[vaz]/[ves]

Mike Salovesh t20mxs1 at CORN.CSO.NIU.EDU
Tue Apr 27 19:54:09 UTC 1999


"A. Maberry" wrote:
>
> They're all [vesez] to me--there's cheap ones and there's expensive ones.

[vaz] and [vez] are two different words, not pronunciation variants.
Convincing proof of that contention is available in the recorded speech
and movie soundtracks  of a gentleman (?) whose numerous pseudonyms
would repay an intensive study all their own: W.C. Fields.

In Fields's form of pseudosnob English, the word "vase" -- or [vaz], if
you will -- rhymes with the first syllable of "raspberry".

The contortions needed to pronounce anything spelled "rasp" into an
utterance that rhymes with [vaz] are as insane as playing billiards with
a crooked cue. That makes it no surprise that W.C. Fields accomplished
the feat -- he played a pretty mean game of billiards with a cue that
had more switchbacks than any old county highway in the middle of the
Rockies.

I guarantee the accuracy of my report on how the words are pronounced.
If you believe my etymology, however,  I'd like to sell you this bridge
to Brookline, Mass, "which I also keep handy . . . "

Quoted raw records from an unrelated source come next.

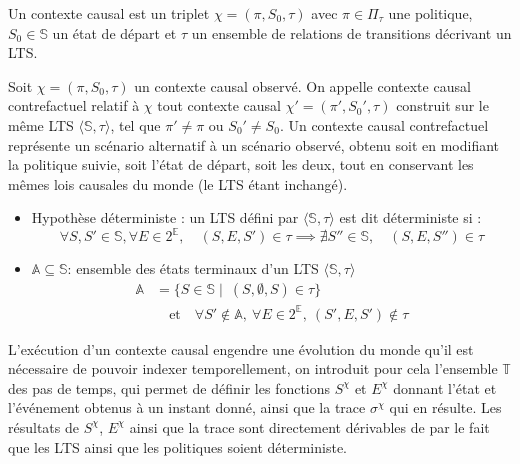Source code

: \begin{definition}
    Un contexte causal est un triplet $\chi = (\pi, S_0,\tau)$ avec $\pi \in \Pi_\tau$ une politique, $S_0\in \mathds{S}$ un état de départ et $\tau$ un ensemble de relations de transitions décrivant un LTS.
\end{definition}

\begin{definition}
    Soit $\chi = (\pi, S_0, \tau)$ un contexte causal observé. On appelle contexte causal contrefactuel relatif à $\chi$ tout contexte causal $\chi' = (\pi', S_0', \tau)$ construit sur le même LTS $\langle \mathds{S},\tau\rangle$, tel que $\pi' \neq \pi$ ou $S_0' \neq S_0$. Un contexte causal contrefactuel représente un scénario alternatif à un scénario observé, obtenu soit en modifiant la politique suivie, soit l'état de départ, soit les deux, tout en conservant les mêmes lois causales du monde (le LTS étant inchangé).
\end{definition}

\begin{itemize}
    \item Hypothèse déterministe : un LTS défini par $\langle\mathds{S},\tau\rangle$ est dit déterministe si :  
        \begin{equation*}
            \forall S,S'\in \mathds{S}, \forall E\in 2^{\mathds{E}}, \quad (S,E,S')\in \tau \implies \nexists S'' \in \mathds{S}, \quad (S,E,S'')\in \tau
        \end{equation*}
    \item $\mathds{A} \subseteq \mathds{S}$: ensemble des états terminaux d'un LTS $\langle\mathds{S},\tau\rangle$
        \begin{equation*}
        \begin{aligned}
            \mathds{A} &= \{ S\in \mathds{S} \mid\ (S,\emptyset,S) \in \tau \} \\
                    &\quad \text{et} \quad \forall S' \notin \mathds{A},\ \forall E \in 2^{\mathds{E}},\ (S',E,S')\notin \tau
        \end{aligned}
        \end{equation*}
    \end{itemize}

L'exécution d'un contexte causal engendre une évolution du monde qu'il est nécessaire de pouvoir indexer temporellement, on introduit pour cela l'ensemble $\mathds{T}$ des pas de temps, qui permet de définir les fonctions $S^\chi$ et $E^\chi$ donnant l'état et l'événement obtenus à un instant donné, ainsi que la trace $\sigma^\chi$ qui en résulte. Les résultats de $S^\chi$, $E^\chi$ ainsi que la trace sont directement dérivables de par le fait que les LTS ainsi que les politiques soient déterministe.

Note:  It is an error to think that the bridge allegedly sold in con
games had anything to do with any part of New York City.  The whole
point of the scam  was that the Brookline Bridge sold to the victims was
entirely fictional.  The victims, credulous to the end, concluded that
since they had paid for a bridge, it had to exist.  The Brooklyn Bridge
was the only real bridge they could find whose name sounded like the one
they had been told was theirs.  Once they happened on that very concrete
reality, they were convinced that it had to be theirs.

Well, they were wrong.

--  mike salovesh             <salovesh at niu.edu>        PEACE !!!